If `host_id` cannot be read on the host's OS, daemon logs
`fingerprint_host_id_unavailable` and falls back to MAC-only. If MAC also
unavailable (truly headless container with no NIC), daemon logs
`fingerprint_unavailable`, persists a random UUID as `host_id`, and the
clone-detection feature is effectively disabled for this host (broker
concurrent-connection policy still works).
Behavior on mismatch (unchanged from v3): refuse / `accept-host` / `remint`.
`[clone] policy = "refuse" | "warn" | "allow"` overrides per host.
### 2.3 Concurrent-duplicate-identity broker policy — unchanged from v3 §2.3
`prefer_newest` (default), `prefer_oldest`, `allow_concurrent`. Configured
per-mesh in `mesh.cloneConcurrencyPolicy`.
### 2.4 Rename, key rotation — see §14
---
## 3. IPC surface — unchanged from v3 §3
Same frozen core, same auth model (UDS 0600 / TCP+SSE bearer / no token in
query / all endpoints auth by default / UDS-only in containers / Origin/Host
checks / no User-Agent theatre).
---
## 4. Delivery contract — at-least-once, **permanent** broker dedupe
Codex round 3 caught: v3's prose said "24h dedupe window" but the schema
(partial unique indexes with no `created_at`) gave **permanent** dedupe. We
have to pick. v4 chooses **permanent dedupe** because:
- It's the simplest correct choice. No GC job, no edge case where a
long-asleep daemon's retry slips past the window and double-sends.

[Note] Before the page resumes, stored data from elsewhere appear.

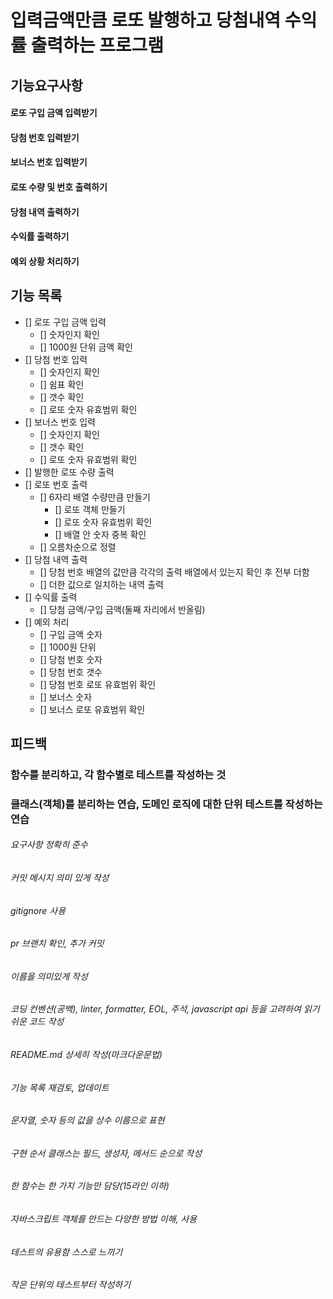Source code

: # 입력금액만큼 로또 발행하고 당첨내역 수익률 출력하는 프로그램

## 기능요구사항

#### 로또 구입 금액 입력받기

#### 당첨 번호 입력받기

#### 보너스 번호 입력받기

#### 로또 수량 및 번호 출력하기

#### 당첨 내역 출력하기

#### 수익률 출력하기

#### 예외 상황 처리하기

## 기능 목록

- [] 로또 구입 금액 입력
  - [] 숫자인지 확인
  - [] 1000원 단위 금액 확인
- [] 당첨 번호 입력
  - [] 숫자인지 확인
  - [] 쉼표 확인
  - [] 갯수 확인
  - [] 로또 숫자 유효범위 확인
- [] 보너스 번호 입력
  - [] 숫자인지 확인
  - [] 갯수 확인
  - [] 로또 숫자 유효범위 확인
- [] 발행한 로또 수량 출력
- [] 로또 번호 출력
  - [] 6자리 배열 수량만큼 만들기
    - [] 로또 객체 만들기
    - [] 로또 숫자 유효범위 확인
    - [] 배열 안 숫자 중복 확인
  - [] 오름차순으로 정렬
- [] 당첨 내역 출력
  - [] 당첨 번호 배열의 값만큼 각각의 출력 배열에서 있는지 확인 후 전부 더함
  - [] 더한 값으로 일치하는 내역 출력
- [] 수익률 출력
  - [] 당첨 금액/구입 금액(둘째 자리에서 반올림)
- [] 예외 처리
  - [] 구입 금액 숫자
  - [] 1000원 단위
  - [] 당첨 번호 숫자
  - [] 당첨 번호 갯수
  - [] 당첨 번호 로또 유효범위 확인
  - [] 보너스 숫자
  - [] 보너스 로또 유효범위 확인

## 피드백

### 함수를 분리하고, 각 함수별로 테스트를 작성하는 것

### 클래스(객체)를 분리하는 연습, 도메인 로직에 대한 단위 테스트를 작성하는 연습

###### 요구사항 정확히 준수

###### 커밋 메시지 의미 있게 작성

###### gitignore 사용

###### pr 브랜치 확인, 추가 커밋

###### 이름을 의미있게 작성

###### 코딩 컨벤션(공백), linter, formatter, EOL, 주석, javascript api 등을 고려하여 읽기 쉬운 코드 작성

###### README.md 상세히 작성(마크다운문법)

###### 기능 목록 재검토, 업데이트

###### 문자열, 숫자 등의 값을 상수 이름으로 표현

###### 구현 순서 클래스는 필드, 생성자, 메서드 순으로 작성

###### 한 함수는 한 가지 기능만 담당(15라인 이하)

###### 자바스크립트 객체를 만드는 다양한 방법 이해, 사용

###### 테스트의 유용함 스스로 느끼기

###### 작은 단위의 테스트부터 작성하기
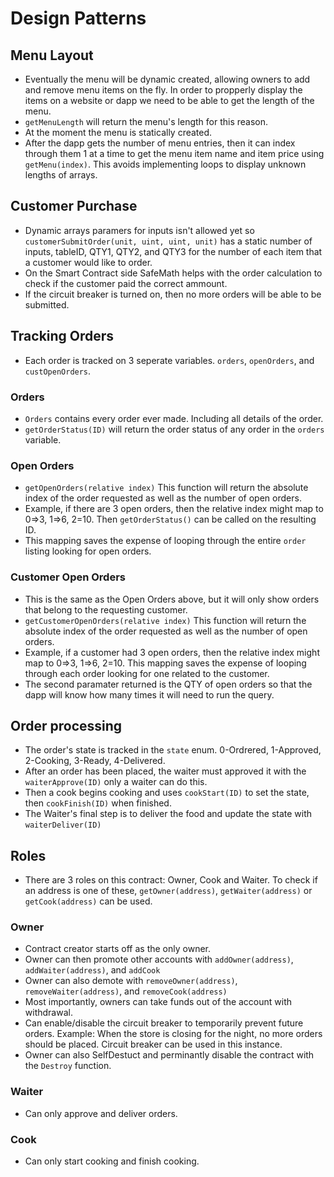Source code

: # Design Patterns

## Menu Layout

- Eventually the menu will be dynamic created, allowing owners to add and remove menu items on the fly. In order to propperly display the items on a website or dapp we need to be able to get the length of the menu.
- `getMenuLength` will return the menu's length for this reason.
- At the moment the menu is statically created.
- After the dapp gets the number of menu entries, then it can index through them 1 at a time to get the menu item name and item price using `getMenu(index)`. This avoids implementing loops to display unknown lengths of arrays.

## Customer Purchase

- Dynamic arrays paramers for inputs isn't allowed yet so `customerSubmitOrder(unit, uint, uint, unit)` has a static number of inputs, tableID, QTY1, QTY2, and QTY3 for the number of each item that a customer would like to order.
- On the Smart Contract side SafeMath helps with the order calculation to check if the customer paid the correct ammount.
- If the circuit breaker is turned on, then no more orders will be able to be submitted.

## Tracking Orders

- Each order is tracked on 3 seperate variables. `orders`, `openOrders`, and `custOpenOrders`.

### Orders

- `Orders` contains every order ever made. Including all details of the order.
- `getOrderStatus(ID)` will return the order status of any order in the `orders` variable.

### Open Orders

- `getOpenOrders(relative index)` This function will return the absolute index of the order requested as well as the number of open orders.
- Example, if there are 3 open orders, then the relative index might map to 0=>3, 1=>6, 2=10. Then `getOrderStatus()` can be called on the resulting ID.
- This mapping saves the expense of looping through the entire `order` listing looking for open orders.

### Customer Open Orders

- This is the same as the Open Orders above, but it will only show orders that belong to the requesting customer.
- `getCustomerOpenOrders(relative index)` This function will return the absolute index of the order requested as well as the number of open orders.
- Example, if a customer had 3 open orders, then the relative index might map to 0=>3, 1=>6, 2=10. This mapping saves the expense of looping through each order looking for one related to the customer.
- The second paramater returned is the QTY of open orders so that the dapp will know how many times it will need to run the query.

## Order processing

- The order's state is tracked in the `state` enum. 0-Ordrered, 1-Approved, 2-Cooking, 3-Ready, 4-Delivered.
- After an order has been placed, the waiter must approved it with the `waiterApprove(ID)` only a waiter can do this.
- Then a cook begins cooking and uses `cookStart(ID)` to set the state, then `cookFinish(ID)` when finished.
- The Waiter's final step is to deliver the food and update the state with `waiterDeliver(ID)`

## Roles

- There are 3 roles on this contract: Owner, Cook and Waiter. To check if an address is one of these, `getOwner(address)`, `getWaiter(address)` or `getCook(address)` can be used.

### Owner

- Contract creator starts off as the only owner.
- Owner can then promote other accounts with `addOwner(address)`, `addWaiter(address)`, and `addCook`
- Owner can also demote with `removeOwner(address)`, `removeWaiter(address)`, and `removeCook(address)`
- Most importantly, owners can take funds out of the account with withdrawal.
- Can enable/disable the circuit breaker to temporarily prevent future orders. Example: When the store is closing for the night, no more orders should be placed. Circuit breaker can be used in this instance.
- Owner can also SelfDestuct and perminantly disable the contract with the `Destroy` function.

### Waiter

- Can only approve and deliver orders.

### Cook

- Can only start cooking and finish cooking.
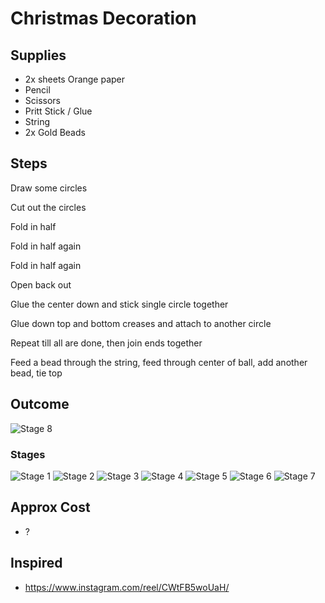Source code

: # Christmas Decoration

## Supplies

- 2x sheets Orange paper
- Pencil
- Scissors
- Pritt Stick / Glue
- String
- 2x Gold Beads

## Steps

Draw some circles

Cut out the circles

Fold in half

Fold in half again

Fold in half again

Open back out

Glue the center down and stick single circle together

Glue down top and bottom creases and attach to another circle

Repeat till all are done, then join ends together

Feed a bead through the string, feed through center of ball, add another bead, tie top

## Outcome

![Stage 8](images/Stage8.jpeg "Stage 8")

### Stages

![Stage 1](images/Stage1.jpeg "Stage 1")
![Stage 2](images/Stage2.jpeg "Stage 2")
![Stage 3](images/Stage3.jpeg "Stage 3")
![Stage 4](images/Stage4.jpeg "Stage 4")
![Stage 5](images/Stage5.jpeg "Stage 5")
![Stage 6](images/Stage6.jpeg "Stage 6")
![Stage 7](images/Stage7.jpeg "Stage 7")

## Approx Cost

- ?

## Inspired

- https://www.instagram.com/reel/CWtFB5woUaH/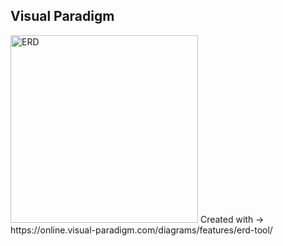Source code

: ## Visual Paradigm
<img src="/HR_COMPANY_ERD" width="300" title="ERD"> 
Created with -> https://online.visual-paradigm.com/diagrams/features/erd-tool/
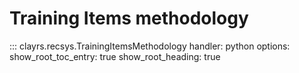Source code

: # Training Items methodology

::: clayrs.recsys.TrainingItemsMethodology
    handler: python
    options:
        show_root_toc_entry: true
        show_root_heading: true
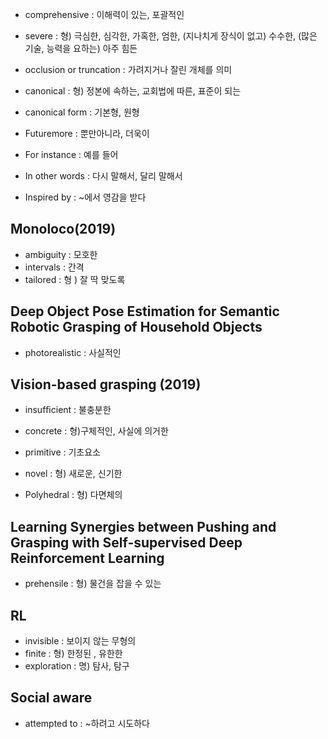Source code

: - comprehensive : 이해력이 있는, 포괄적인
- severe : 형) 극심한, 심각한, 가혹한, 엄한, (지나치게 장식이 없고) 수수한, (많은 기술, 능력을 요하는) 아주 힘든
- occlusion or truncation : 가려지거나 잘린 개체를 의미
- canonical : 형) 정본에 속하는, 교회법에 따른, 표준이 되는 
- canonical form : 기본형, 원형  
- Futuremore : 뿐만아니라, 더욱이


- For instance : 예를 들어
- In other words : 다시 말해서, 달리 말해서
- Inspired by : ~에서 영감을 받다



## Monoloco(2019)
- ambiguity : 모호한
- intervals : 간격
- tailored : 형 ) 잘 딱 맞도록


## Deep Object Pose Estimation for Semantic Robotic Grasping of Household Objects
- photorealistic : 사실적인



## Vision-based grasping (2019)
- insufﬁcient : 불충분한
- concrete : 형)구체적인, 사실에 의거한
- primitive : 기초요소




- novel : 형) 새로운, 신기한
- Polyhedral : 형) 다면체의



## Learning Synergies between Pushing and Grasping with Self-supervised Deep Reinforcement Learning
- prehensile : 형) 물건을 잡을 수 있는


## RL
- invisible : 보이지 않는 무형의
- finite : 형) 한정된 , 유한한
- exploration : 명) 탐사, 탐구



## Social aware
- attempted to : ~하려고 시도하다
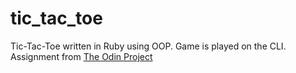 # tic_tac_toe

Tic-Tac-Toe written in Ruby using OOP. Game is played on the CLI. Assignment from [The Odin Project](https://www.theodinproject.com/courses/ruby-programming/lessons/oop?ref=lnav)
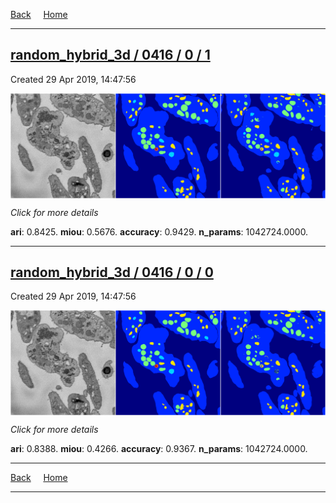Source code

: 
[Back](..)&nbsp;&nbsp;&nbsp;&nbsp;&nbsp;[Home](https://leapmanlab.github.io/snapshots)

---

<div class="summary"><a href="1"><h2>random_hybrid_3d / 0416 / 0 / 1</h2></a><p>Created 29 Apr 2019, 14:47:56
</p><a href="1"><img src="1/media/summary.png" align="center"></a><p>
<i>Click for more details</i>
</p></div>

**ari**: 0.8425. **miou**: 0.5676. **accuracy**: 0.9429. **n_params**: 1042724.0000. 

---

<div class="summary"><a href="0"><h2>random_hybrid_3d / 0416 / 0 / 0</h2></a><p>Created 29 Apr 2019, 14:47:56
</p><a href="0"><img src="0/media/summary.png" align="center"></a><p>
<i>Click for more details</i>
</p></div>

**ari**: 0.8388. **miou**: 0.4266. **accuracy**: 0.9367. **n_params**: 1042724.0000. 

---

[Back](..)&nbsp;&nbsp;&nbsp;&nbsp;&nbsp;[Home](https://leapmanlab.github.io/snapshots)

---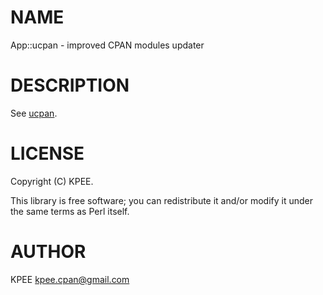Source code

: # NAME

App::ucpan - improved CPAN modules updater

# DESCRIPTION

See [ucpan](https://metacpan.org/pod/ucpan).

# LICENSE

Copyright (C) KPEE.

This library is free software; you can redistribute it and/or modify
it under the same terms as Perl itself.

# AUTHOR

KPEE <kpee.cpan@gmail.com>
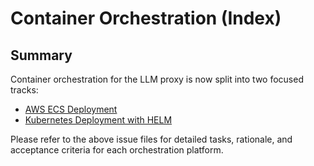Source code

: # Container Orchestration (Index)

## Summary
Container orchestration for the LLM proxy is now split into two focused tracks:

- [AWS ECS Deployment](docs/issues/phase-6-aws-ecs.md)
- [Kubernetes Deployment with HELM](docs/issues/phase-6-kubernetes-helm.md)

Please refer to the above issue files for detailed tasks, rationale, and acceptance criteria for each orchestration platform. 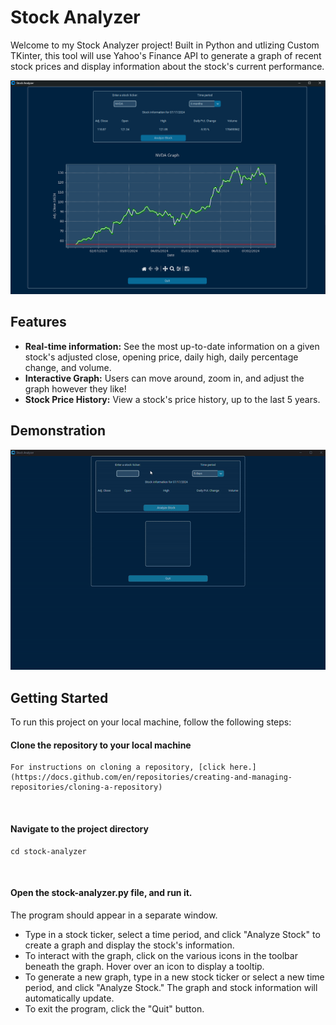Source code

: # Stock Analyzer

Welcome to my Stock Analyzer project! Built in Python and utlizing Custom TKinter, this tool will use Yahoo's Finance API to generate a graph of recent stock prices and display information about the stock's current performance.

![Screenshot of stock analyzer program. There is a graph of NVDA's price in the last 6 months.](/screenshots/Stock-Analyzer-NVDA-6mo.png)

## Features
- **Real-time information:** See the most up-to-date information on a given stock's adjusted close, opening price, daily high, daily percentage change, and volume.
- **Interactive Graph:** Users can move around, zoom in, and adjust the graph however they like!
- **Stock Price History:** View a stock's price history, up to the last 5 years.

## Demonstration
![A gif showcasing the program's features.](/screenshots/stock-analyzer-demo-gif.gif)

## Getting Started

To run this project on your local machine, follow the following steps:
<br>

#### Clone the repository to your local machine

    For instructions on cloning a repository, [click here.](https://docs.github.com/en/repositories/creating-and-managing-repositories/cloning-a-repository)

<br>

#### Navigate to the project directory

    cd stock-analyzer

<br>

#### Open the stock-analyzer.py file, and run it.
The program should appear in a separate window. 
- Type in a stock ticker, select a time period, and click "Analyze Stock" to create a graph and display the stock's information.
- To interact with the graph, click on the various icons in the toolbar beneath the graph. Hover over an icon to display a tooltip.
- To generate a new graph, type in a new stock ticker or select a new time period, and click "Analyze Stock." The graph and stock information will automatically update.
- To exit the program, click the "Quit" button.
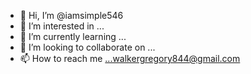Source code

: - 👋 Hi, I’m @iamsimple546
- 👀 I’m interested in ...
- 🌱 I’m currently learning ...
- 💞️ I’m looking to collaborate on ...
- 📫 How to reach me ...walkergregory844@gmail.com

<!---
iamsimple546/iamsimple546 is a ✨ special ✨ repository because its `README.md` (this file) appears on your GitHub profile.
You can click the Preview link to take a look at your changes.
--->
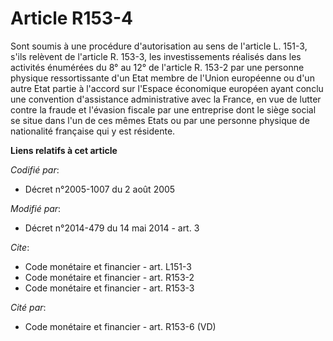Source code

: # Article R153-4

Sont soumis à une procédure d'autorisation au sens de l'article L. 151-3, s'ils relèvent de l'article R. 153-3, les
investissements réalisés dans les activités énumérées du 8° au 12° de l'article R. 153-2 par une personne physique
ressortissante d'un Etat membre de l'Union européenne ou d'un autre Etat partie à l'accord sur l'Espace économique européen
ayant conclu une convention d'assistance administrative avec la France, en vue de lutter contre la fraude et l'évasion
fiscale par une entreprise dont le siège social se situe dans l'un de ces mêmes Etats ou par une personne physique de
nationalité française qui y est résidente.

**Liens relatifs à cet article**

_Codifié par_:

  - Décret n°2005-1007 du 2 août 2005

_Modifié par_:

  - Décret n°2014-479 du 14 mai 2014 - art. 3

_Cite_:

  - Code monétaire et financier - art. L151-3
  - Code monétaire et financier - art. R153-2
  - Code monétaire et financier - art. R153-3

_Cité par_:

  - Code monétaire et financier - art. R153-6 (VD)
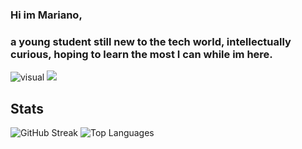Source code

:### Hi im Mariano,
### a young student still new to the tech world, intellectually curious, hoping to learn the most I can while im here.
![visual](https://github.com/bvlmari/bvlmari/assets/60488652/11dd9443-f7cb-41b5-bf67-e867ed5834ac)
<img src="./visual.svg">
<div id="stats">
  <h2>Stats</h2>
  <img src="https://streak-stats.demolab.com?user=[bvlmari]&theme=transparent&fire=EB5454" alt="GitHub Streak"/>
  <img src="https://github-readme-stats.vercel.app/api/top-langs/?username=bvlmari&layout=compact&theme=vision-friendly-dark" alt="Top Languages"/>
</div>
<!--
**bvlmari/bvlmari** is a ✨ _special_ ✨ repository because its `README.md` (this file) appears on your GitHub profile.

Here are some ideas to get you started:

- 🔭 I’m currently working on ...
- 🌱 I’m currently learning ...
- 👯 I’m looking to collaborate on ...
- 🤔 I’m looking for help with ...
- 💬 Ask me about ...
- 📫 How to reach me: ...
- 😄 Pronouns: ...
- ⚡ Fun fact: ...
-->
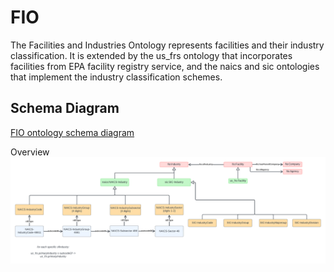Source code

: # FIO

The Facilities and Industries Ontology represents facilities and their industry classification. It is extended by the us_frs ontology that incorporates facilities from EPA facility registry service, and the naics and sic ontologies that implement the industry classification schemes. 

## Schema Diagram
[FIO ontology schema diagram](https://lucid.app/lucidchart/0b649dc4-e466-4d29-ae34-5c0f113f5a46/edit?viewport_loc=-1453%2C-27%2C2951%2C1455%2Cq4u-GszAWYkJ&invitationId=inv_0e3483a0-96fc-4faf-8c17-1a5bf73fd23b)

Overview 
![FIO schema diagram](./FIO%20-%20FIO%20V2.png)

- The unique index storage cost is bounded: at 1 KB per row × 100k
messages/day × 365 = ~36 GB/year of broker storage, which is well within
the broker's existing message-retention budget. Older message rows
themselves can still be GC'd by the existing message retention policy
(currently 365d) — only the `client_message_id` column on retained rows
has to live as long as that row does.
- It eliminates the daemon-side `max_age_hours = 23h` hack. Daemon outbox
TTL becomes "however long you want to keep retrying"; default 7d.
- It removes a class of "where exactly is the dedupe window edge?" bugs.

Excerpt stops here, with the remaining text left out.